C'est dans la défaite que s'est forgé le sentiment d'appartenance à la patrie française... Publié par jeune-nation.com le 31/07/23.

 

 

 

La naissance du sentiment national français

 

 

Le sentiment national français est né pendant la Guerre de Cent Ans. C’est là un lieu commun. 

L’historien Georges Minois, spécialiste des derniers siècles du Moyen Age, écrit que le sentiment national français a pour origine la propagande royale, c’est-à-dire d’abord et avant tout Les Grandes Chroniques de France, qui constituent la première pierre sur laquelle se construira la fierté nationale française. 

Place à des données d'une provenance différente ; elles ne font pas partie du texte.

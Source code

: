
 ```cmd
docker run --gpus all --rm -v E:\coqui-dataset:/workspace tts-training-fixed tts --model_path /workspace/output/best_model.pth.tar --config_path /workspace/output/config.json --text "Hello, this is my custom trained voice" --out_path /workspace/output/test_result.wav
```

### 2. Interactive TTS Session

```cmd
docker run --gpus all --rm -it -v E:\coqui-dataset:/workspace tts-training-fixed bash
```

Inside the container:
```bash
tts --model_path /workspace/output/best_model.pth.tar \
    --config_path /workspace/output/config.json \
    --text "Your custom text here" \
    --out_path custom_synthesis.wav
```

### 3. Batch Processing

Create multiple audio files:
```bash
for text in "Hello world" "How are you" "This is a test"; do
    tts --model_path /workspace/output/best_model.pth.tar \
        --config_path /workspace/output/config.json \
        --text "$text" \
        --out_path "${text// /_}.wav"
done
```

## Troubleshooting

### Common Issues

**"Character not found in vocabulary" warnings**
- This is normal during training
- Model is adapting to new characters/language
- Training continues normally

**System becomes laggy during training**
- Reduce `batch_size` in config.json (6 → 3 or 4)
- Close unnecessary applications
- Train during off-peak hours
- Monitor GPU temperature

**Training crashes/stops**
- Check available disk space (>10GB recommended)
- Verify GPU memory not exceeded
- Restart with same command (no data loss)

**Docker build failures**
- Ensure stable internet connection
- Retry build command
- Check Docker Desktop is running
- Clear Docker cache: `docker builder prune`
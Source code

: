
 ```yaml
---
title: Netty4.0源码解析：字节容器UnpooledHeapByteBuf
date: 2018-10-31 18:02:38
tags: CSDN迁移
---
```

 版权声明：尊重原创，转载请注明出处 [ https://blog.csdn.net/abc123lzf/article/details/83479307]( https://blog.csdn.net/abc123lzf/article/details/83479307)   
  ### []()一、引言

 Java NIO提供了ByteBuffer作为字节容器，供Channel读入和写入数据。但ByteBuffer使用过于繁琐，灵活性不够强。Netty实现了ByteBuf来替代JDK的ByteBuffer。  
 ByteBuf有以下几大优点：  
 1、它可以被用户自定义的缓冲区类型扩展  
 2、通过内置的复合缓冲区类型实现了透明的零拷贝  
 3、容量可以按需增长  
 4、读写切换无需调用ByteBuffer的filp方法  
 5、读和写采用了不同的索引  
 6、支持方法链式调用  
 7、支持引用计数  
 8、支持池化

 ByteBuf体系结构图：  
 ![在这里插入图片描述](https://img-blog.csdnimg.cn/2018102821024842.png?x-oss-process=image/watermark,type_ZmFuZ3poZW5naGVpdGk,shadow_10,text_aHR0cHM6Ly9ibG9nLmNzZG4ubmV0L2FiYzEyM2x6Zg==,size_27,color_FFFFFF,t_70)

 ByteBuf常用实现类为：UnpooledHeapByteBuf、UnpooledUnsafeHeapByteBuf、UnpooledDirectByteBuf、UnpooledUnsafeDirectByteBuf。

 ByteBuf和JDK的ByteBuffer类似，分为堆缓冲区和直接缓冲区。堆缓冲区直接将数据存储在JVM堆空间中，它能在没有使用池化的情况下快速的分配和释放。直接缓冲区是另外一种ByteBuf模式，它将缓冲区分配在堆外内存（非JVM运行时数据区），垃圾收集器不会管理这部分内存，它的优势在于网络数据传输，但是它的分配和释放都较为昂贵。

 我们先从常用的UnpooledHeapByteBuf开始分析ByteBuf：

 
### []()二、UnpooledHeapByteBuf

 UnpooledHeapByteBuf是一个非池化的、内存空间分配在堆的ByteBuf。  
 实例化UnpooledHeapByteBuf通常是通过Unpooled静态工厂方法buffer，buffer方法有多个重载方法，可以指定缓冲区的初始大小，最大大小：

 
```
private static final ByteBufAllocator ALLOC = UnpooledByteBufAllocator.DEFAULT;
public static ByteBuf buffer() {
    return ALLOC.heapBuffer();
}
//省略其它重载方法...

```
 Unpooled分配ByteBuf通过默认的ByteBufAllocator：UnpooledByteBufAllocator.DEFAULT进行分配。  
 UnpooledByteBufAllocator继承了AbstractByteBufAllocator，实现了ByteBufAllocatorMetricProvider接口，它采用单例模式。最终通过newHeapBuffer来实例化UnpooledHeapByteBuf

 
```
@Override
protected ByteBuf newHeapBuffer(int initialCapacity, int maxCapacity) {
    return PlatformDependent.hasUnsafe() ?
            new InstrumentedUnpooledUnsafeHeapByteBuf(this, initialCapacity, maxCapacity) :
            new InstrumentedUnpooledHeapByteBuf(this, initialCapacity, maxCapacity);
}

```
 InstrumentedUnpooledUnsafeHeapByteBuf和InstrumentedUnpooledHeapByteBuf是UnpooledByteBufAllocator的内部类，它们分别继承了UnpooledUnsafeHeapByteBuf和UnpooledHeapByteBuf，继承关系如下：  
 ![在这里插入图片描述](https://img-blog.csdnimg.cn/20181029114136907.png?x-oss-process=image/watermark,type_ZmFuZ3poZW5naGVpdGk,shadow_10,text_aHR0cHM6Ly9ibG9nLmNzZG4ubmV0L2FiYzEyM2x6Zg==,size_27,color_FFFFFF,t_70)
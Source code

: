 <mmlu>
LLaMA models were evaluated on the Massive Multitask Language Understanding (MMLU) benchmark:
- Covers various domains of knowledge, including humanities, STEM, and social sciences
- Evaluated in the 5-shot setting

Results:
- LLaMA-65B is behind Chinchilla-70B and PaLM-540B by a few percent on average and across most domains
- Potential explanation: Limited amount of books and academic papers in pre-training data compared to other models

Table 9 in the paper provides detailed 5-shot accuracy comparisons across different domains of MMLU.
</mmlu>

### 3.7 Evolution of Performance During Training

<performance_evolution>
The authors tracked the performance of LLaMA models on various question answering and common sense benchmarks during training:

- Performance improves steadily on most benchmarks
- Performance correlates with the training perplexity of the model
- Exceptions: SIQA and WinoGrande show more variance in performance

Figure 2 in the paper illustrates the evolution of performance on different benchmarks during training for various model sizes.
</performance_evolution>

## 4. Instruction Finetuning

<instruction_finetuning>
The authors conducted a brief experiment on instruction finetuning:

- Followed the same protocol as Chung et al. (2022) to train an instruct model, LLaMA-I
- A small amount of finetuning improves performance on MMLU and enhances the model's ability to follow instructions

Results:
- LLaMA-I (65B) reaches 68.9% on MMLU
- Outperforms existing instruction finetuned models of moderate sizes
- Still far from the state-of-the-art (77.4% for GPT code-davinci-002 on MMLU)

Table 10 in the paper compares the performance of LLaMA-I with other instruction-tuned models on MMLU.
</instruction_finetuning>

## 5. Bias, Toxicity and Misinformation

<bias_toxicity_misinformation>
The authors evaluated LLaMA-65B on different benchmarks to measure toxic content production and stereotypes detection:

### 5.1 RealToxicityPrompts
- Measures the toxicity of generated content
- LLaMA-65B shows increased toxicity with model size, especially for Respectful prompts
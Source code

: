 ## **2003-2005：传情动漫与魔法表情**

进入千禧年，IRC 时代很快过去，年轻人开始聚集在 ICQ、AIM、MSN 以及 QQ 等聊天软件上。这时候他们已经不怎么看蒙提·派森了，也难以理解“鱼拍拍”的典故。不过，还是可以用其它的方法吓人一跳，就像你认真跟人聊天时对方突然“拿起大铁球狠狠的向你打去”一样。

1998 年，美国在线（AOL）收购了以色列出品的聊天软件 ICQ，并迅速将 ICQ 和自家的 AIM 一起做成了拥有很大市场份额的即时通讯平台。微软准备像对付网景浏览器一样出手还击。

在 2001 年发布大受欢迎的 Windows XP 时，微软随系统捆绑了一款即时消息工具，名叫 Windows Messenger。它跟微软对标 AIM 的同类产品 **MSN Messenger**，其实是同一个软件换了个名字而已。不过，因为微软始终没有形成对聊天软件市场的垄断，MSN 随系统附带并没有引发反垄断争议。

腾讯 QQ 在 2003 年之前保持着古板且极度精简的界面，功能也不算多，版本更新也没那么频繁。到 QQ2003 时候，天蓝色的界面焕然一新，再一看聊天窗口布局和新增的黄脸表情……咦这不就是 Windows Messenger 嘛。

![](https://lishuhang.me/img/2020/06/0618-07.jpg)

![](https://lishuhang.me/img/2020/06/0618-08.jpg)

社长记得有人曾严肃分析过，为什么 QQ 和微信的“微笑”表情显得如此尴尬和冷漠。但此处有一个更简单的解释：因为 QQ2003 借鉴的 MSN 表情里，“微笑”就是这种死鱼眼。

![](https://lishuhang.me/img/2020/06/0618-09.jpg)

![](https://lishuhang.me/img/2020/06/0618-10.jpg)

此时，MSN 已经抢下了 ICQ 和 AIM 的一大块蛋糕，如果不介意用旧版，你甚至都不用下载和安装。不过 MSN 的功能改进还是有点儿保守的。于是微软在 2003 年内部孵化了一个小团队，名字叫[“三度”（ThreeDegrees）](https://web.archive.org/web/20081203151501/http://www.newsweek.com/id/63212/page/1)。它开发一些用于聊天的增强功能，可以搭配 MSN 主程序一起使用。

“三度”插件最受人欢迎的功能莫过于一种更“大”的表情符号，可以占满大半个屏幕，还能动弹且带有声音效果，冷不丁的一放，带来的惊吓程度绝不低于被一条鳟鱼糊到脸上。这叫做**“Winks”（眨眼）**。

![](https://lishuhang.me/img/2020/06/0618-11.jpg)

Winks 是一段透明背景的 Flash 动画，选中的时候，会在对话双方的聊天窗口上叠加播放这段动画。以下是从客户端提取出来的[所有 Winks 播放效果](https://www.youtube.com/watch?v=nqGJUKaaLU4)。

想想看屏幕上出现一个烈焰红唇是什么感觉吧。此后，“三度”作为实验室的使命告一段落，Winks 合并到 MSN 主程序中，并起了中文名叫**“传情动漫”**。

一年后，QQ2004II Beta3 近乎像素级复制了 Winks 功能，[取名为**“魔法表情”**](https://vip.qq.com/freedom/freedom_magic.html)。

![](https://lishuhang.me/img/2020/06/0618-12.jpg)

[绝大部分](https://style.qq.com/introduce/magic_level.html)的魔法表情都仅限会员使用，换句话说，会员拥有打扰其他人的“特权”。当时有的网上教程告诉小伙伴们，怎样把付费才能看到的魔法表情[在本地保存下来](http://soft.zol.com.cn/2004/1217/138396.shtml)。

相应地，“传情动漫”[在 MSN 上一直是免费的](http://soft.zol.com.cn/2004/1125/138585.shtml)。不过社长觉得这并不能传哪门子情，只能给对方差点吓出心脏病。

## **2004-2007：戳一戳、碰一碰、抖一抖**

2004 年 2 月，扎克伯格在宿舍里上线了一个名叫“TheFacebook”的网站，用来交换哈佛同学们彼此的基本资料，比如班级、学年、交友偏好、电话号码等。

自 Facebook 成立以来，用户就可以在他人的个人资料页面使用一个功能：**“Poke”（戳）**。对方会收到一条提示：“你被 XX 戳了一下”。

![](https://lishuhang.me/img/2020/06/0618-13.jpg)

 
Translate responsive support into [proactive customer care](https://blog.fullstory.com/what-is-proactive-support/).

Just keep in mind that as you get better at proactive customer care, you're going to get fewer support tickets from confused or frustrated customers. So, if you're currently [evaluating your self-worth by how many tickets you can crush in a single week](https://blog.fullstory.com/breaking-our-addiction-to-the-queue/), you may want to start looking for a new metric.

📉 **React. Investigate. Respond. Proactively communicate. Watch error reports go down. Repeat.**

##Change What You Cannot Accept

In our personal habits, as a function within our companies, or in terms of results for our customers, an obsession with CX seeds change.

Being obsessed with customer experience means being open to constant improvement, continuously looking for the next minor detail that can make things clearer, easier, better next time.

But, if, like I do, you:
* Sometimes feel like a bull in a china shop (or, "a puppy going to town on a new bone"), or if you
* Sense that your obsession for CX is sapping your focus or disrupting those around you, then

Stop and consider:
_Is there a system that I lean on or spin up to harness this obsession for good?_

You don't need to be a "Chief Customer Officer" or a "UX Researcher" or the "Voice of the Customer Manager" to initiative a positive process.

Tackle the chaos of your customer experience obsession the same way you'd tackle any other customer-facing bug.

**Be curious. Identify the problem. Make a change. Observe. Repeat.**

L’origine de ces chroniques remontent à Saint-Louis. C’est même le monarque canonisé en personne qui eut l’idée de faire écrire, d’abord par le moine de Saint-Denis Primat, un récit selon lequel Dieu aiderait et favoriserait le roi de France. C’est néanmoins au cours de la Guerre de Cent Ans que ces chroniques vont changer d’objectif. Bientôt, elles perdront leur titre originel, Le Roman des Rois, pour celui de Chroniques de France. Elles deviennent une œuvre de propagande sous le règne de Charles V, roi qui chargera son chancelier, Pierre d’Orgement, de les rédiger. Ce juriste de formation y défendra le droit des Valois contre celui des rois d’Angleterre de la dynastie Plantagenêt, qui lui disputent sa couronne. Sous le règne du « roi fou » Charles VI, une cinquantaine de copies sont envoyées aux grandes familles de l’aristocratie, pour y développer un sentiment d’appartenance nationale. Les grandes familles féodales pouvaient en effet facilement changer de camp au cours du conflit. La monarchie tentait en effet de renforcer les liens de la traditionnelle allégeance féodale par le sentiment patriotique.

Sous le règne de Charles VII, Jean Chartier reçoit pour mission de poursuivre les travaux du chancelier d’Orgement. Son rôle dans la naissance du sentiment national français est fondamental. Le prestige de ces chroniques érudites et richement illustrées contribue fortement à l’influence qu’ils auront sur les esprits cultivés de l’époque. L’historien Bernard Guénée écrit en effet : « Dans le développement du sentiment national français à la fin du Moyen Age, la connaissance du passé français a joué un rôle fondamental. Le sentiment national français a une composante historique qui est essentielle. Les Chroniques de France ont assurément été l’histoire de France la plus élaborée, la plus prestigieuse, et peut-être la plus diffusée. »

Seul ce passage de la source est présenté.